Pueblo typically ranks as one of the most impoverished areas in the state, and since the passage of Amendment 64, the county has seemingly embraced the legal cannabis industry as a means of replacing the steel industry that once thrived there. Favorable regulations and a conducive climate have allowed for businesses like Los Sueños. Colorado State University is in the process of creating the preeminent cannabis research center in the country at its Pueblo campus, and high school graduates in the county receive an automatic $1,000 scholarship to attend either of the colleges there, funded entirely by cannabis taxes. Passage of these two ballot questions could mean an end to all of this, as well as an end to the associated economic activity that comes from ancillary businesses working with but not directly involved in the cannabis industry.
“Think of the harm that would happen if that many businesses just up and disappeared,” says Chris Lindsey, Senior Legislative Council with the Marijuana Policy Project. “I mean, you’ve got leases, you’ve got contracts for equipment, you’ve got a lot of money that keeps coming into the system. For all that to stop, that would be bad. Bans don’t work. We know that banning fails. We tried that for decades. The solution is not to ban everybody. The solution is better regulation, and Colorado is leading the way on that. Other states are learning from what they’re doing. And that’s a good position for a state to be in and I think the community ought to work on it.”

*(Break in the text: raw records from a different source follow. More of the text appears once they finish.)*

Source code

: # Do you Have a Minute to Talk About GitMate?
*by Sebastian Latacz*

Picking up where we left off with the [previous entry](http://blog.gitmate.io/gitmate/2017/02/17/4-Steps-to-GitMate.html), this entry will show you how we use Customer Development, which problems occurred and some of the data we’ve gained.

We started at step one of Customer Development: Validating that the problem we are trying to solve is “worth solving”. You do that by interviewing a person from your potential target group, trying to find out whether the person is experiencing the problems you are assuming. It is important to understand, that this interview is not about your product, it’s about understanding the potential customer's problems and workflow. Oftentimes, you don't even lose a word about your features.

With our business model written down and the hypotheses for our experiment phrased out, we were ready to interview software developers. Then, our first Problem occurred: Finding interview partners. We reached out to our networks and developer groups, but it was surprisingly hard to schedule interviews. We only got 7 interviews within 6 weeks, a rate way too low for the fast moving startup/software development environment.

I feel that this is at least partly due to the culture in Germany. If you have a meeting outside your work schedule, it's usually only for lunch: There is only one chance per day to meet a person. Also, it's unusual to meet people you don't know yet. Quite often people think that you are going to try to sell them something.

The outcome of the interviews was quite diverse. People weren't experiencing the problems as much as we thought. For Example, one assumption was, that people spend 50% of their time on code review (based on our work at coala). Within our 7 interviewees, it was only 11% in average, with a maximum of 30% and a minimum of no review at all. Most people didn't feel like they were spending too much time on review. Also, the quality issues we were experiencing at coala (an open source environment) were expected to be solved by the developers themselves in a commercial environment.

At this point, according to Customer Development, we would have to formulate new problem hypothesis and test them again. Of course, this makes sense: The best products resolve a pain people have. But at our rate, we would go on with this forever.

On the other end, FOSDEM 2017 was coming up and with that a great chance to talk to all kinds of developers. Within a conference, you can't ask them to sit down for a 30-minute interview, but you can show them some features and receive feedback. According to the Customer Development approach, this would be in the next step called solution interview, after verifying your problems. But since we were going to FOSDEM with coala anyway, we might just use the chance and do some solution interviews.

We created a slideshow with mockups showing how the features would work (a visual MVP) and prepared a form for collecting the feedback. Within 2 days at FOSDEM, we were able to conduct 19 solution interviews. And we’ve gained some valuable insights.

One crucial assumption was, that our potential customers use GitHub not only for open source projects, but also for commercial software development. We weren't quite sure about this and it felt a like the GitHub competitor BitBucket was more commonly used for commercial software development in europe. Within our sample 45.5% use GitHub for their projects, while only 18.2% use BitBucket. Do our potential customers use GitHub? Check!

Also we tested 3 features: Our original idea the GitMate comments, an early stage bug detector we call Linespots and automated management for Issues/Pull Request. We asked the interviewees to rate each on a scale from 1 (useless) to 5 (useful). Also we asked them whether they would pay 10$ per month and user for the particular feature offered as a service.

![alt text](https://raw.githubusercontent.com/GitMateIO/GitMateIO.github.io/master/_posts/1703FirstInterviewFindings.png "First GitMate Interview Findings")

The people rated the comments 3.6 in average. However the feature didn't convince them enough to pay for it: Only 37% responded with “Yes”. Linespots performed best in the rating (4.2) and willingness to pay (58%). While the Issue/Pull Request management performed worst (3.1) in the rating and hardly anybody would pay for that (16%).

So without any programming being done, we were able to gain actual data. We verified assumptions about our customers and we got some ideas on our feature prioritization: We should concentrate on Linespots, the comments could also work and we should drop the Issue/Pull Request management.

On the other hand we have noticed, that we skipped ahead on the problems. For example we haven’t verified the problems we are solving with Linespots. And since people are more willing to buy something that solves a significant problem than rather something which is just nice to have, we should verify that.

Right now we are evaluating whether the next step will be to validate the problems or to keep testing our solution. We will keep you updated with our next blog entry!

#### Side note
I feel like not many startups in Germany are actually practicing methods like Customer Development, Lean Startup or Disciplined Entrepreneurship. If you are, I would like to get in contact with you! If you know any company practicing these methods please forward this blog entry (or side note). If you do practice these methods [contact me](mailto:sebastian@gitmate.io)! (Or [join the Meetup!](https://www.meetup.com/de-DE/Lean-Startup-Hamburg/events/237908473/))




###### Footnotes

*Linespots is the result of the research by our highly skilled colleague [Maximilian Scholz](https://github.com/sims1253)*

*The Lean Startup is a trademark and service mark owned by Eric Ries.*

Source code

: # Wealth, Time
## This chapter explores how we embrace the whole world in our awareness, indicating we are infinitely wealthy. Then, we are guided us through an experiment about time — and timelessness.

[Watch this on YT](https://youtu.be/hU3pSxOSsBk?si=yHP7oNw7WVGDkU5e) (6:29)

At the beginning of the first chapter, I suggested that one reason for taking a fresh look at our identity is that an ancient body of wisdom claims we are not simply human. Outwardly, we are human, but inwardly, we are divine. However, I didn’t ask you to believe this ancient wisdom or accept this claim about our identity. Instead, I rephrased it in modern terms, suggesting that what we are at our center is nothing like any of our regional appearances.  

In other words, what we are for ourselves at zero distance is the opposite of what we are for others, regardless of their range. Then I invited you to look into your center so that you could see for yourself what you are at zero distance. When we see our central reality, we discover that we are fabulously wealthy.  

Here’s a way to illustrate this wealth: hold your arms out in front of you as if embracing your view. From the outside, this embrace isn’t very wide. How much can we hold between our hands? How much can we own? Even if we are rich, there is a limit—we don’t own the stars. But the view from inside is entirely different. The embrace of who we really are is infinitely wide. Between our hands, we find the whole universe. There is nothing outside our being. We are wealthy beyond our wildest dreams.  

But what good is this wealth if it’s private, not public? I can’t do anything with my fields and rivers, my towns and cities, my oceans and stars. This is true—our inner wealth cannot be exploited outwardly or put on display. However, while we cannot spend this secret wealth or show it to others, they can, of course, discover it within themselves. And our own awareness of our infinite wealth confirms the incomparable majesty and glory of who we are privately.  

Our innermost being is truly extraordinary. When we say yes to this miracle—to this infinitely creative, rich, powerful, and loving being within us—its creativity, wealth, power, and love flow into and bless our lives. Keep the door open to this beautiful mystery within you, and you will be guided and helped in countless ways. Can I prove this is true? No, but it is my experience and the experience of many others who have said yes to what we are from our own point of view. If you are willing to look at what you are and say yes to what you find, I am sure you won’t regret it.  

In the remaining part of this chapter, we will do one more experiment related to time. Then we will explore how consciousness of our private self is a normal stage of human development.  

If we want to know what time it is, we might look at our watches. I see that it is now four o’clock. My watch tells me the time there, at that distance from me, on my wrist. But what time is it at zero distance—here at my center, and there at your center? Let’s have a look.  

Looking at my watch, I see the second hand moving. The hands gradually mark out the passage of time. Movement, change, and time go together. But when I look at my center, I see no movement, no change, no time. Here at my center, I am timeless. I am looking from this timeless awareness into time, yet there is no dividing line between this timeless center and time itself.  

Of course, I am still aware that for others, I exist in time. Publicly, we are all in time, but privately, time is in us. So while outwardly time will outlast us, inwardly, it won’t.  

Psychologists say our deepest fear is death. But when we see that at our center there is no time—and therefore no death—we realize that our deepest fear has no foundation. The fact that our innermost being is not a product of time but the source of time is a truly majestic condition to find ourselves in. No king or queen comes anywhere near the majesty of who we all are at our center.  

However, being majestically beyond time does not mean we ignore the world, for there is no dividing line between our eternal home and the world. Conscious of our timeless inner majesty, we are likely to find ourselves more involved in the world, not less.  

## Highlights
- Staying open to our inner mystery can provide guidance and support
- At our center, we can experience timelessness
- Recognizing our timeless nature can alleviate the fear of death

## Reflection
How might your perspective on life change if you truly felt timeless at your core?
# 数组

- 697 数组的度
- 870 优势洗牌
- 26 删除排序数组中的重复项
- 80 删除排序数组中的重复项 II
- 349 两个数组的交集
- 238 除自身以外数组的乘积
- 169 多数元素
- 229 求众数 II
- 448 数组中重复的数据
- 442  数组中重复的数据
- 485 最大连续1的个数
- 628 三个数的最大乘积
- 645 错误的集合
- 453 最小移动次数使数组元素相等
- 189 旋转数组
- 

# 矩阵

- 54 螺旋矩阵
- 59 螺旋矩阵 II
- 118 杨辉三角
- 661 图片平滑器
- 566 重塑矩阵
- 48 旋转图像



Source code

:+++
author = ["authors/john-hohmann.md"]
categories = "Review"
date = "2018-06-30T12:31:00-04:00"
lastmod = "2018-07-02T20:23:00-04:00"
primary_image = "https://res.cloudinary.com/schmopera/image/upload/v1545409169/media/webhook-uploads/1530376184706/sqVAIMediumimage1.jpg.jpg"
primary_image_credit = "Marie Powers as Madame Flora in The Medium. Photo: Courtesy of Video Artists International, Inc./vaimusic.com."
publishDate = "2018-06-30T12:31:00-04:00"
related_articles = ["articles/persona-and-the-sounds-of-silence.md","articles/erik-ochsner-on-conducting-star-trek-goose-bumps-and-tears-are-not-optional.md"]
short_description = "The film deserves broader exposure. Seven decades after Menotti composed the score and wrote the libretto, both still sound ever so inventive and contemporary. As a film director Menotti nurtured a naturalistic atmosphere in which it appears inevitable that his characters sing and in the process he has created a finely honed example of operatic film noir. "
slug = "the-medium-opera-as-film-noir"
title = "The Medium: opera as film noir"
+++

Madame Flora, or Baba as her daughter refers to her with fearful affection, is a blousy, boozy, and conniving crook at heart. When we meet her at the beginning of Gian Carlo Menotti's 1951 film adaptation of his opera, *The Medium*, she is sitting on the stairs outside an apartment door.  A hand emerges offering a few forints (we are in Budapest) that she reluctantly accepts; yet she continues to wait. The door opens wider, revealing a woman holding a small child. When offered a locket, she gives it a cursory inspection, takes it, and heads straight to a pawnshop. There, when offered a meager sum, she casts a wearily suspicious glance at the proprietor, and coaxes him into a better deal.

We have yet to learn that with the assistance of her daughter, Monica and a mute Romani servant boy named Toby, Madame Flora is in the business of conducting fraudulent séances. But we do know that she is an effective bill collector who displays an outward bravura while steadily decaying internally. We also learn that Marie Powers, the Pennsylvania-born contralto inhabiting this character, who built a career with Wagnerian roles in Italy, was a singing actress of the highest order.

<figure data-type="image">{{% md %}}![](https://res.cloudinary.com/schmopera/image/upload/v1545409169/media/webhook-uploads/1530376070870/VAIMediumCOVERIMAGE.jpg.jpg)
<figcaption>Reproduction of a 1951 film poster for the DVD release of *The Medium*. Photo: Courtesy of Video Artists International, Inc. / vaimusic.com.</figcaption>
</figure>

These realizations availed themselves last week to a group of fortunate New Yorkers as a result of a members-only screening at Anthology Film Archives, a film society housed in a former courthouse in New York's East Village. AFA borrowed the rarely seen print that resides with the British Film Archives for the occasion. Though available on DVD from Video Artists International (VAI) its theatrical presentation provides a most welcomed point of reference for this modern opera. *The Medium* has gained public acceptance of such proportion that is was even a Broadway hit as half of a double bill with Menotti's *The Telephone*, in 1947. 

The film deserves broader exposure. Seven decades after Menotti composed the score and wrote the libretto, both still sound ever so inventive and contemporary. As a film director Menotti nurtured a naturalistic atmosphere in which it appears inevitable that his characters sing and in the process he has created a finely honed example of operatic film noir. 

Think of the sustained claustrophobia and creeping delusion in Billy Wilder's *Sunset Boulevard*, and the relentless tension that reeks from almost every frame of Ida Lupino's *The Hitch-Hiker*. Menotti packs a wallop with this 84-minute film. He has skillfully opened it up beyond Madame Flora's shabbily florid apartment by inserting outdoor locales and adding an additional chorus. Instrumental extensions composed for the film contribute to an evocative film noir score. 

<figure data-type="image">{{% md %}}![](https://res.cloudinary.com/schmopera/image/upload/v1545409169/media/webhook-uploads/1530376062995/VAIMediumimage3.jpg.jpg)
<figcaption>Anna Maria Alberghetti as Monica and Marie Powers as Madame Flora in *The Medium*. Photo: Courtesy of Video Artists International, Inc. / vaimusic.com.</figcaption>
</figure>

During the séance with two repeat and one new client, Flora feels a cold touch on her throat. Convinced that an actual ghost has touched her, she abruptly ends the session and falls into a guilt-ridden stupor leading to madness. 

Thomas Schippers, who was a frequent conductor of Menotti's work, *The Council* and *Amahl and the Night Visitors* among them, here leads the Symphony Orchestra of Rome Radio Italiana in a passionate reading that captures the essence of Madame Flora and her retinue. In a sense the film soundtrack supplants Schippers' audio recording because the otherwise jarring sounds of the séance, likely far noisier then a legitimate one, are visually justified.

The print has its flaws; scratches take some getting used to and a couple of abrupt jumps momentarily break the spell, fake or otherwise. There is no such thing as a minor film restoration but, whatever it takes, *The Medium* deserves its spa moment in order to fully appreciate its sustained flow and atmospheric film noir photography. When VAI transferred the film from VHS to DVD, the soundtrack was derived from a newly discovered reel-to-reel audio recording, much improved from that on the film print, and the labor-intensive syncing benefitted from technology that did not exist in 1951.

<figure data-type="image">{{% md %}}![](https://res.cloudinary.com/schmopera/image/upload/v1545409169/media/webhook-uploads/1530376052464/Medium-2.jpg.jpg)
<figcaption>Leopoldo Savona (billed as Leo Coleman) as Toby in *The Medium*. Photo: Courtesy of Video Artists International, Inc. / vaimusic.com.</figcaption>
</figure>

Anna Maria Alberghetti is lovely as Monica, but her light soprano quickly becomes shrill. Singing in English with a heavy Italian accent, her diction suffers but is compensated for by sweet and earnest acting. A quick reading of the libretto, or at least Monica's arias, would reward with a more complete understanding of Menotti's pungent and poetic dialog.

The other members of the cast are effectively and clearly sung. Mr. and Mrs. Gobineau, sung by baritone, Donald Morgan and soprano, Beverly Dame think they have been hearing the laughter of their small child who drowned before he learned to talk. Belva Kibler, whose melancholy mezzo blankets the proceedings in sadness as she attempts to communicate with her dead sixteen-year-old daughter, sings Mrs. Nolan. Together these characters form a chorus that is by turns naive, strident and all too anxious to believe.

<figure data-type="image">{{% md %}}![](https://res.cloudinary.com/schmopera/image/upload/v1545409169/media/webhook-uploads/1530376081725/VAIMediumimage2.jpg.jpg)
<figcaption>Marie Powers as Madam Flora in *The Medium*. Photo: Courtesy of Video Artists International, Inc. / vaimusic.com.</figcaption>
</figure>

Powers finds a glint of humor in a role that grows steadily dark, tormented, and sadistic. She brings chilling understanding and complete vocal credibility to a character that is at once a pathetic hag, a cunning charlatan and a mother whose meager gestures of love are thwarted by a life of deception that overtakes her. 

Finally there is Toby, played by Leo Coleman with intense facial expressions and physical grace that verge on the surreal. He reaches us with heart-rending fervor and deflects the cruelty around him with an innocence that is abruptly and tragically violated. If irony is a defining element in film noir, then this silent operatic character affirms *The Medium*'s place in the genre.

“In Colorado, virtually all counties have three commissioners and they’re each elected county-wide. You just have to live in your commissioner district, so I roughly have 160,000 people in Pueblo,”says Pueblo County Commissioner Sal Pace, who supports the legitimate and fully-regulated local marijuana industry. Because of the dual ballot questions, voters in the city will be making the decision on adult-use cannabis twice. “Your voice will be heard on 200 and 300. Question 200 is a ban for the county, but all city residents are also residents of the county. Question 300 is a ban in the city,” says Pace.
So in effect, the voice of a private citizen from within Pueblo’s city limits may or may not carry a bit louder than a county-only voice. A “no” vote means no prohibition and a “yes” vote equals prohibition.
Dan Corsentino is a former sheriff in Pueblo County, elected for seventeen years, and a former Chief of Police in Fountain, Colorado, he currently provides security and private investigation services. Recently, Corsentino was head of security for an event called Bands in the Backyard, where he led a team of more than 100 security professionals and walked something like 12 miles over the course of one day. He awoke the next day unable to walk, until he tried a non-psychoactive CBD ointment, which was introduced by his significant other. Two hours later, he was walking. “I believe [the cannabis industry] is the best regulated industry there is right now anywhere. They’re much better regulated than liquor. They’re almost equal to the lottery in the state of Colorado. The only thing we’re missing in this industry is the banking industry, and the feds need to wake up and alleviate some of those concerns. My position is very strong. Cannabis is here to stay and if Pueblo voters decide to opt out [of legalization] they’re really positioning themselves for an extremely myopic perspective on the whole industry as it’s starting to explode nationwide,” he tells THC.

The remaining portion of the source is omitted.